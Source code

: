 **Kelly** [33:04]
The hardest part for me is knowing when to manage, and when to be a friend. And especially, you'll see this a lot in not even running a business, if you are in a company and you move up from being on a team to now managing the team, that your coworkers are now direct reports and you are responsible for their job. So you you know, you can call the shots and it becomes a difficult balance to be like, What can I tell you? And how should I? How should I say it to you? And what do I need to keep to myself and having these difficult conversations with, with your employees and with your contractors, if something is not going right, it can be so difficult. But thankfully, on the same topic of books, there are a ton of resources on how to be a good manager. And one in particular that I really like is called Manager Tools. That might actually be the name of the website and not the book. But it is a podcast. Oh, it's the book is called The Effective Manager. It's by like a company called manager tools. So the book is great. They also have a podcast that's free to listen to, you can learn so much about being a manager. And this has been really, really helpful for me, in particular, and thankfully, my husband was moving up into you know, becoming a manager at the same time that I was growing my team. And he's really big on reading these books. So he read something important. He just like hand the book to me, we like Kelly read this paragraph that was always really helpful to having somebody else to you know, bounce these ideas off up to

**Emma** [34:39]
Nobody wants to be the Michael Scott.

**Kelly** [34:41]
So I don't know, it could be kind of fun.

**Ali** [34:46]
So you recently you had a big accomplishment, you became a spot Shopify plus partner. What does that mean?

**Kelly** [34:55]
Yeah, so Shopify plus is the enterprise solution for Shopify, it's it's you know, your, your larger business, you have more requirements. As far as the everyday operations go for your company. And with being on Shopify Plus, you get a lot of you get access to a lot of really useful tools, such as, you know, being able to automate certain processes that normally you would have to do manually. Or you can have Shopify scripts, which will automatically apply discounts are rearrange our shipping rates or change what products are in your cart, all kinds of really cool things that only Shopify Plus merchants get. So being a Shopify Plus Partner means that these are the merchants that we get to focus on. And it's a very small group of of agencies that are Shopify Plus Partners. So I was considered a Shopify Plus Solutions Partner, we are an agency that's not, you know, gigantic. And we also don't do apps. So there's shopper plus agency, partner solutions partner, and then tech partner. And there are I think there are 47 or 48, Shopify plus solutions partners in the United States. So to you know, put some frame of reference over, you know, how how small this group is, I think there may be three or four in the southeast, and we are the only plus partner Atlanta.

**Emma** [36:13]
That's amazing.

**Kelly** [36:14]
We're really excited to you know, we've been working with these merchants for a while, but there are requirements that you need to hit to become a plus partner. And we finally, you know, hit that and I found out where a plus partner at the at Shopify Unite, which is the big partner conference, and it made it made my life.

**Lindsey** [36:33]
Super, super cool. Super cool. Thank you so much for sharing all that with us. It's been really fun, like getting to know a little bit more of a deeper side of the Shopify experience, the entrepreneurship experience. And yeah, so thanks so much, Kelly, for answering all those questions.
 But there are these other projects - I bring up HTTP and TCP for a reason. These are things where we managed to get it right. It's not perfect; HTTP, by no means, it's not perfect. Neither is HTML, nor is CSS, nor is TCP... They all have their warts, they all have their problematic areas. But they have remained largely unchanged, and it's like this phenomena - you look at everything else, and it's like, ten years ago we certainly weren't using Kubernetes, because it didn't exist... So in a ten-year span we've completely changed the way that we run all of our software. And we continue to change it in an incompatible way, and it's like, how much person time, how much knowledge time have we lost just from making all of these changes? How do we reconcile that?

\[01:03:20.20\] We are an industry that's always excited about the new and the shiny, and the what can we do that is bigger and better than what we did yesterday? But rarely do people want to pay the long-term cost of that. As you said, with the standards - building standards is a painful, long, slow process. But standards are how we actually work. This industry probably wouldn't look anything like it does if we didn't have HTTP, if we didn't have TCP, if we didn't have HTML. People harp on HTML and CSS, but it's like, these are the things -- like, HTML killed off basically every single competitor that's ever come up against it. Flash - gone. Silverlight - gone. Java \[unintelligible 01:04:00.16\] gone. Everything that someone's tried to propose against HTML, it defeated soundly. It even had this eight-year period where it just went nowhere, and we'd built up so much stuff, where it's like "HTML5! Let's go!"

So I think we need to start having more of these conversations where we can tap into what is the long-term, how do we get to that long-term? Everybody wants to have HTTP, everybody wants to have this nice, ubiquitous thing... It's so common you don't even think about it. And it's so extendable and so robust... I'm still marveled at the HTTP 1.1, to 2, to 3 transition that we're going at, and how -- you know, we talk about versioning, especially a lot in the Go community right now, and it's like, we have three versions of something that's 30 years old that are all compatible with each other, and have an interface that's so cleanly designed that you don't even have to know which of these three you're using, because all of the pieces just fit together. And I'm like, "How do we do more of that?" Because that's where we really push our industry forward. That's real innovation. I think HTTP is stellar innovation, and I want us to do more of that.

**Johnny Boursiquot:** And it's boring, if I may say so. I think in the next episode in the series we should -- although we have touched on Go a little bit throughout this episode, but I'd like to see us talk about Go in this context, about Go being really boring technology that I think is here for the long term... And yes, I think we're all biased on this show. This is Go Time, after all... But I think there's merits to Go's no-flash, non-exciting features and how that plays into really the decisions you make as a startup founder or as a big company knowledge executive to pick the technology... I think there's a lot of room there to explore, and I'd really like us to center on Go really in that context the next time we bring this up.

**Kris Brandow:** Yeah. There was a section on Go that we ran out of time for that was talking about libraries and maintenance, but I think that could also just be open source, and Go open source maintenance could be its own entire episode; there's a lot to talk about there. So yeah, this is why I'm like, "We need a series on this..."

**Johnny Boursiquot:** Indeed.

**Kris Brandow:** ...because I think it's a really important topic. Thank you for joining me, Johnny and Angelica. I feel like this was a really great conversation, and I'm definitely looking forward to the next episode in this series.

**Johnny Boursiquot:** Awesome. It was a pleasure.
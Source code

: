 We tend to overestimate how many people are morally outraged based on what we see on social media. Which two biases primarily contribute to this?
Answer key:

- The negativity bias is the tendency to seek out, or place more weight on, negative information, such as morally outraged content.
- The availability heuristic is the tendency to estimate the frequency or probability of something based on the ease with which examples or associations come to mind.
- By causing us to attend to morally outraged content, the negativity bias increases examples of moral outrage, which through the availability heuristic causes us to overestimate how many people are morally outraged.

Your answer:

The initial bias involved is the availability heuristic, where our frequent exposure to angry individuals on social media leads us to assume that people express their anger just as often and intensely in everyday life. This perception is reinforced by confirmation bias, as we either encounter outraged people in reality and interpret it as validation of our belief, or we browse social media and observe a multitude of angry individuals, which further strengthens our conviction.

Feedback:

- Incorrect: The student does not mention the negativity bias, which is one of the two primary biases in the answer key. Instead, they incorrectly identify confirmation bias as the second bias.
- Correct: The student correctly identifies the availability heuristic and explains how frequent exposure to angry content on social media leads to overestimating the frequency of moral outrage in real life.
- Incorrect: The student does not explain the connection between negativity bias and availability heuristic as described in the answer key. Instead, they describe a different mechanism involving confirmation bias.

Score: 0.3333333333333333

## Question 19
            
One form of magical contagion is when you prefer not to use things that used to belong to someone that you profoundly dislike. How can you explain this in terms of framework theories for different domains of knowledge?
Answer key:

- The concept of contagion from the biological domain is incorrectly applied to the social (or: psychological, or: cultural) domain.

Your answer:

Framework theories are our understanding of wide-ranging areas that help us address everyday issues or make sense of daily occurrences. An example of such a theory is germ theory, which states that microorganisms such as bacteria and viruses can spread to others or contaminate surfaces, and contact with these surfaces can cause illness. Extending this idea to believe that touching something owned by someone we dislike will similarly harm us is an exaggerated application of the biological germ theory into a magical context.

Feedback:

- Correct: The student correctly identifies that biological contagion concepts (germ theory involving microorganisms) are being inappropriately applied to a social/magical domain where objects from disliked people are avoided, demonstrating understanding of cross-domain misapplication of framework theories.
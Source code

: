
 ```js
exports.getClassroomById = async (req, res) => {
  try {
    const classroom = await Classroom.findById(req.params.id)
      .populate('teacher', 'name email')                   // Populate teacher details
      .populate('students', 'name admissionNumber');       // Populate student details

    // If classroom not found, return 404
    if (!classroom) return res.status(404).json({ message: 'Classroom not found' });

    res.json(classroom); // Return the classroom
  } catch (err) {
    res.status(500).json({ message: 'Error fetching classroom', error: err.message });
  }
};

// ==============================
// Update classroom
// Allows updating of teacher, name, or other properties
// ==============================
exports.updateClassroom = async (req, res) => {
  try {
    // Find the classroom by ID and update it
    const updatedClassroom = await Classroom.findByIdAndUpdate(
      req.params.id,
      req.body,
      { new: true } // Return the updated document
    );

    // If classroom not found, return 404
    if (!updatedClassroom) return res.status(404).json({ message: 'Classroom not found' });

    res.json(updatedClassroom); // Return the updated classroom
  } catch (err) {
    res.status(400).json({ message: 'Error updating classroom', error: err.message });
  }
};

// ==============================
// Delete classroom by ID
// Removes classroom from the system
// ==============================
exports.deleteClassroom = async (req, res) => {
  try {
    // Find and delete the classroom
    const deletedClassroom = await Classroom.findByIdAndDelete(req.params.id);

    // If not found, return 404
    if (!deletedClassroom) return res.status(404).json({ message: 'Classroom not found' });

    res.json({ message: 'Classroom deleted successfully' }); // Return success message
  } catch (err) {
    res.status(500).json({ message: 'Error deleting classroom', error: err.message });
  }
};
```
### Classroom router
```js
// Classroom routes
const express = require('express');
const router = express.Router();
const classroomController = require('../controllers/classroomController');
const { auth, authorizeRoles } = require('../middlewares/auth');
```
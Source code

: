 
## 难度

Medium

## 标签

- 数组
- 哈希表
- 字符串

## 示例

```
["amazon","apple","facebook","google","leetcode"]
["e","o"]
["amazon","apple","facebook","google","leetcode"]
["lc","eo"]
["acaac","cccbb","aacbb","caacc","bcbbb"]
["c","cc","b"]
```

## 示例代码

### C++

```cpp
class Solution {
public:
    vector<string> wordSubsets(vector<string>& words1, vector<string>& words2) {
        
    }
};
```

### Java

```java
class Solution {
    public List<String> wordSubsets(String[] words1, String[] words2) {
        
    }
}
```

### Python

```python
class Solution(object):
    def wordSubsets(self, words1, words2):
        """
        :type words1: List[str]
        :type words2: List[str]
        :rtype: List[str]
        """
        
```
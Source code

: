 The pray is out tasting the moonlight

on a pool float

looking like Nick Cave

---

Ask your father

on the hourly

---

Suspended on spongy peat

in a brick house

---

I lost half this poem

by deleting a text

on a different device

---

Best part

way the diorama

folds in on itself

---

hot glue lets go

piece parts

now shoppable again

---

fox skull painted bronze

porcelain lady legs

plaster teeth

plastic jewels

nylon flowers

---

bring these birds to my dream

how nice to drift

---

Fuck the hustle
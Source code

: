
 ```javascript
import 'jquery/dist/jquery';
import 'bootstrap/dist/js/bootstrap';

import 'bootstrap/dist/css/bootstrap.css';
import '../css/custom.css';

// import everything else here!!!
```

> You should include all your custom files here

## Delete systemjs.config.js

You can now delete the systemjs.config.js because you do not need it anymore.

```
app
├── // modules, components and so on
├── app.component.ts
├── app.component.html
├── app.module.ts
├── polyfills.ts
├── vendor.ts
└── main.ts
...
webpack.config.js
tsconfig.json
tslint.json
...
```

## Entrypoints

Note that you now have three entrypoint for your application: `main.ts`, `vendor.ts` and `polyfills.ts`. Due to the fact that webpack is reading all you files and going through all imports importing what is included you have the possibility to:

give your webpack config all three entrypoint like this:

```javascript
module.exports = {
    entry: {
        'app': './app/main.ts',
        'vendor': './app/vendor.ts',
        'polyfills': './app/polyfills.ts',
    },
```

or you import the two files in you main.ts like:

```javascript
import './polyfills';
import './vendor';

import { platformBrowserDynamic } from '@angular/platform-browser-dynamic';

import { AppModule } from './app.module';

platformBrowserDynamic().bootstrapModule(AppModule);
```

==================================================

- _WORK ITEM_
Going through the listing above, copy out every line that has the string "await".

- _ANSWER BOX_
    const classroom = await Classroom.findById(req.params.id)
    const updatedClassroom = await Classroom.findByIdAndUpdate(
    const deletedClassroom = await Classroom.findByIdAndDelete(req.params.id);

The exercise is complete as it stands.